One of the main final task is to generate summary about hotel. Let's show simple baseline example

In [None]:
def acquire_hote_summary(hotel_info):
    summary = dict()
    for topic in hotel_info:
        sent = hotel_info[topic]['sentiment']
        words = [item['word'] for item in hotel_info[topic]['centroid']]
        phrase = ' '.join(words)
        
        if sent not in summary:
            summary[sent] = [phrase]
        else:
            summary[sent].append(phrase)
        
    return summary

In [None]:
hotels = list(hotel_topic_clustered_dict.keys())[:2]

In [None]:
hotels[0]

In [None]:
acquire_hote_summary(hotel_topic_clustered_dict[hotels[0]])

In [None]:
hotels[1]

In [None]:
acquire_hote_summary(hotel_topic_clustered_dict[hotels[1]])

## TODO for improvements

1. Implement smarter extraction of collocations.

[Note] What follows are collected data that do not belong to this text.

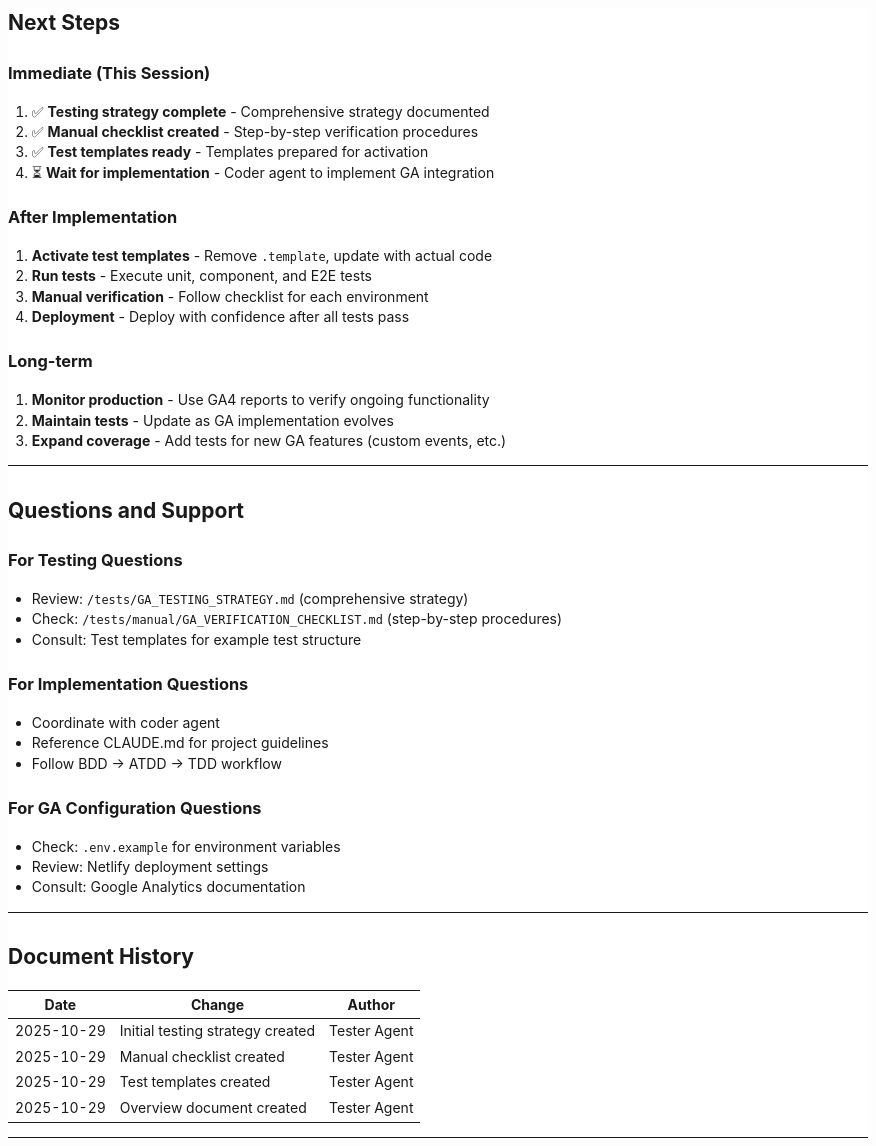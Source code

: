 
## Next Steps

### Immediate (This Session)

1. ✅ **Testing strategy complete** - Comprehensive strategy documented
2. ✅ **Manual checklist created** - Step-by-step verification procedures
3. ✅ **Test templates ready** - Templates prepared for activation
4. ⏳ **Wait for implementation** - Coder agent to implement GA integration

### After Implementation

1. **Activate test templates** - Remove `.template`, update with actual code
2. **Run tests** - Execute unit, component, and E2E tests
3. **Manual verification** - Follow checklist for each environment
4. **Deployment** - Deploy with confidence after all tests pass

### Long-term

1. **Monitor production** - Use GA4 reports to verify ongoing functionality
2. **Maintain tests** - Update as GA implementation evolves
3. **Expand coverage** - Add tests for new GA features (custom events, etc.)

---

## Questions and Support

### For Testing Questions

- Review: `/tests/GA_TESTING_STRATEGY.md` (comprehensive strategy)
- Check: `/tests/manual/GA_VERIFICATION_CHECKLIST.md` (step-by-step procedures)
- Consult: Test templates for example test structure

### For Implementation Questions

- Coordinate with coder agent
- Reference CLAUDE.md for project guidelines
- Follow BDD → ATDD → TDD workflow

### For GA Configuration Questions

- Check: `.env.example` for environment variables
- Review: Netlify deployment settings
- Consult: Google Analytics documentation

---

## Document History

| Date       | Change                           | Author       |
| ---------- | -------------------------------- | ------------ |
| 2025-10-29 | Initial testing strategy created | Tester Agent |
| 2025-10-29 | Manual checklist created         | Tester Agent |
| 2025-10-29 | Test templates created           | Tester Agent |
| 2025-10-29 | Overview document created        | Tester Agent |

---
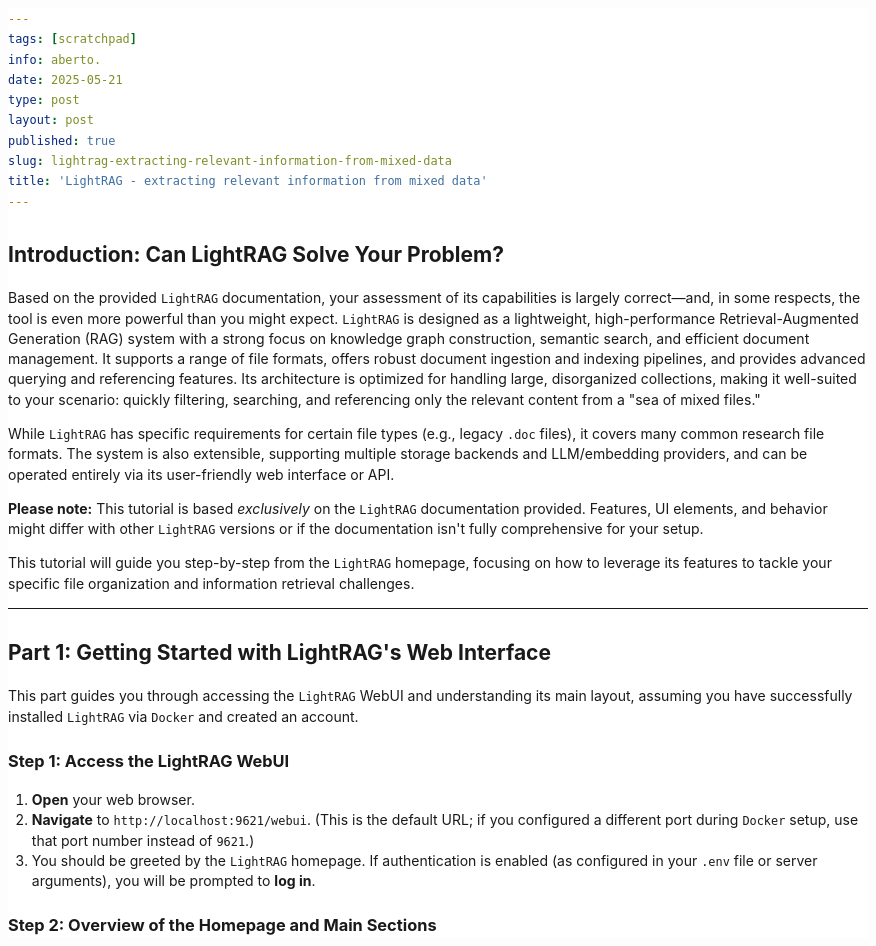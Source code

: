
 ```yaml
---
tags: [scratchpad]
info: aberto.
date: 2025-05-21
type: post
layout: post
published: true
slug: lightrag-extracting-relevant-information-from-mixed-data
title: 'LightRAG - extracting relevant information from mixed data'
---
```

## Introduction: Can LightRAG Solve Your Problem?

Based on the provided `LightRAG` documentation, your assessment of its capabilities is largely correct—and, in some respects, the tool is even more powerful than you might expect. `LightRAG` is designed as a lightweight, high-performance Retrieval-Augmented Generation (RAG) system with a strong focus on knowledge graph construction, semantic search, and efficient document management. It supports a range of file formats, offers robust document ingestion and indexing pipelines, and provides advanced querying and referencing features. Its architecture is optimized for handling large, disorganized collections, making it well-suited to your scenario: quickly filtering, searching, and referencing only the relevant content from a "sea of mixed files."

While `LightRAG` has specific requirements for certain file types (e.g., legacy `.doc` files), it covers many common research file formats. The system is also extensible, supporting multiple storage backends and LLM/embedding providers, and can be operated entirely via its user-friendly web interface or API.

**Please note:** This tutorial is based *exclusively* on the `LightRAG` documentation provided. Features, UI elements, and behavior might differ with other `LightRAG` versions or if the documentation isn't fully comprehensive for your setup.

This tutorial will guide you step-by-step from the `LightRAG` homepage, focusing on how to leverage its features to tackle your specific file organization and information retrieval challenges.

---

## Part 1: Getting Started with LightRAG's Web Interface

This part guides you through accessing the `LightRAG` WebUI and understanding its main layout, assuming you have successfully installed `LightRAG` via `Docker` and created an account.

### Step 1: Access the LightRAG WebUI

1.  **Open** your web browser.
2.  **Navigate** to `http://localhost:9621/webui`. (This is the default URL; if you configured a different port during `Docker` setup, use that port number instead of `9621`.)
3.  You should be greeted by the `LightRAG` homepage. If authentication is enabled (as configured in your `.env` file or server arguments), you will be prompted to **log in**.

### Step 2: Overview of the Homepage and Main Sections
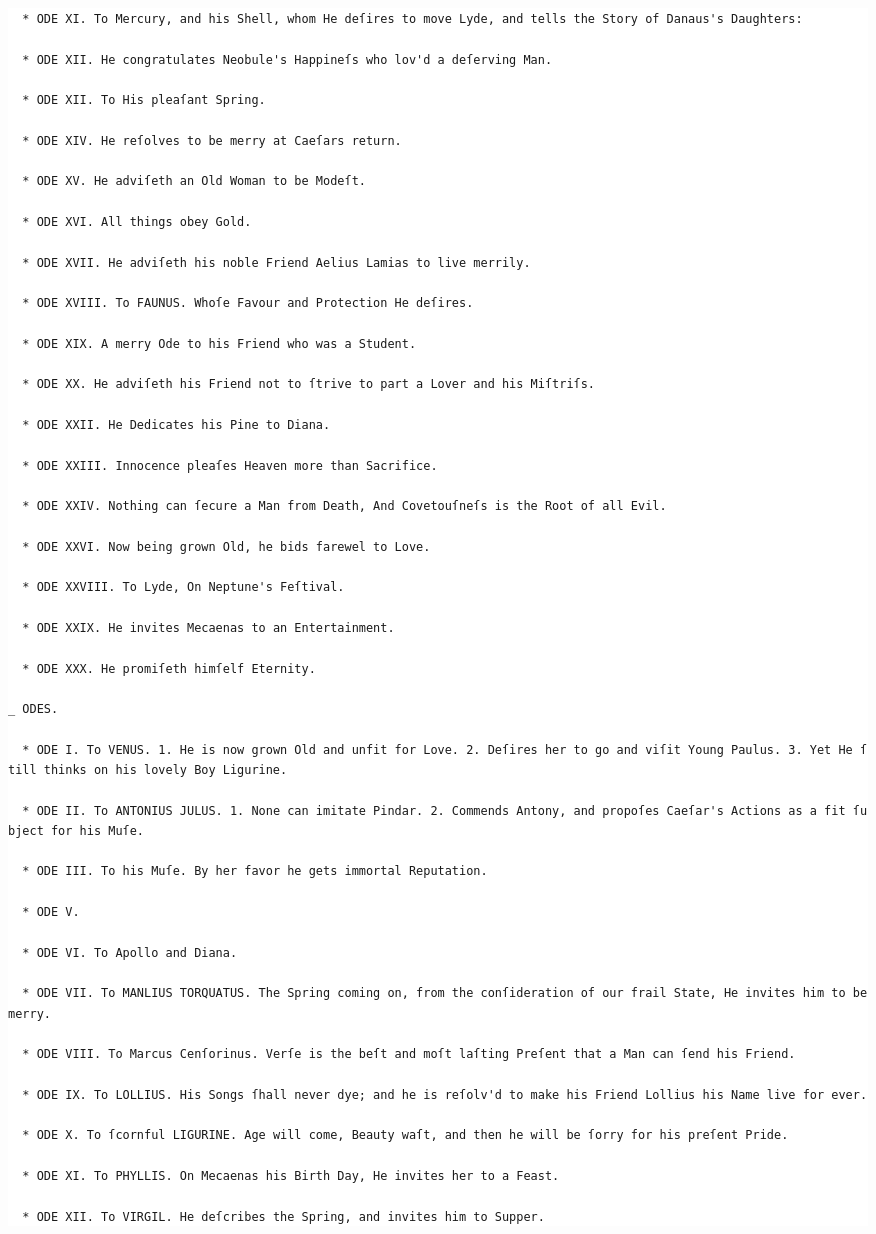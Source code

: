       * ODE XI. To Mercury, and his Shell, whom He deſires to move Lyde, and tells the Story of Danaus's Daughters:

      * ODE XII. He congratulates Neobule's Happineſs who lov'd a deſerving Man.

      * ODE XII. To His pleaſant Spring.

      * ODE XIV. He reſolves to be merry at Caeſars return.

      * ODE XV. He adviſeth an Old Woman to be Modeſt.

      * ODE XVI. All things obey Gold.

      * ODE XVII. He adviſeth his noble Friend Aelius Lamias to live merrily.

      * ODE XVIII. To FAUNUS. Whoſe Favour and Protection He deſires.

      * ODE XIX. A merry Ode to his Friend who was a Student.

      * ODE XX. He adviſeth his Friend not to ſtrive to part a Lover and his Miſtriſs.

      * ODE XXII. He Dedicates his Pine to Diana.

      * ODE XXIII. Innocence pleaſes Heaven more than Sacrifice.

      * ODE XXIV. Nothing can ſecure a Man from Death, And Covetouſneſs is the Root of all Evil.

      * ODE XXVI. Now being grown Old, he bids farewel to Love.

      * ODE XXVIII. To Lyde, On Neptune's Feſtival.

      * ODE XXIX. He invites Mecaenas to an Entertainment.

      * ODE XXX. He promiſeth himſelf Eternity.

    _ ODES.

      * ODE I. To VENUS. 1. He is now grown Old and unfit for Love. 2. Deſires her to go and viſit Young Paulus. 3. Yet He ſtill thinks on his lovely Boy Ligurine.

      * ODE II. To ANTONIUS JULUS. 1. None can imitate Pindar. 2. Commends Antony, and propoſes Caeſar's Actions as a fit ſubject for his Muſe.

      * ODE III. To his Muſe. By her favor he gets immortal Reputation.

      * ODE V.

      * ODE VI. To Apollo and Diana.

      * ODE VII. To MANLIUS TORQUATUS. The Spring coming on, from the conſideration of our frail State, He invites him to be merry.

      * ODE VIII. To Marcus Cenſorinus. Verſe is the beſt and moſt laſting Preſent that a Man can ſend his Friend.

      * ODE IX. To LOLLIUS. His Songs ſhall never dye; and he is reſolv'd to make his Friend Lollius his Name live for ever.

      * ODE X. To ſcornful LIGURINE. Age will come, Beauty waſt, and then he will be ſorry for his preſent Pride.

      * ODE XI. To PHYLLIS. On Mecaenas his Birth Day, He invites her to a Feast.

      * ODE XII. To VIRGIL. He deſcribes the Spring, and invites him to Supper.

Filter collocation noise. Consider dependency tree deeply. <br> 
2. Improve collocation clustering. In this case, we are going to use synonym dictionaries or fine-tuned existed embeddings on our domain. <br>
3. Annotate data for detection topic (location, staff, etc) of collocations. Train classifier for this purpose. <br>
4. Consider more approaches how to identify sentiment of cluster (improve existing dictionary, train classifier, etc.) <br>
5. Consider more approaches for summary geneartion about specific hotel.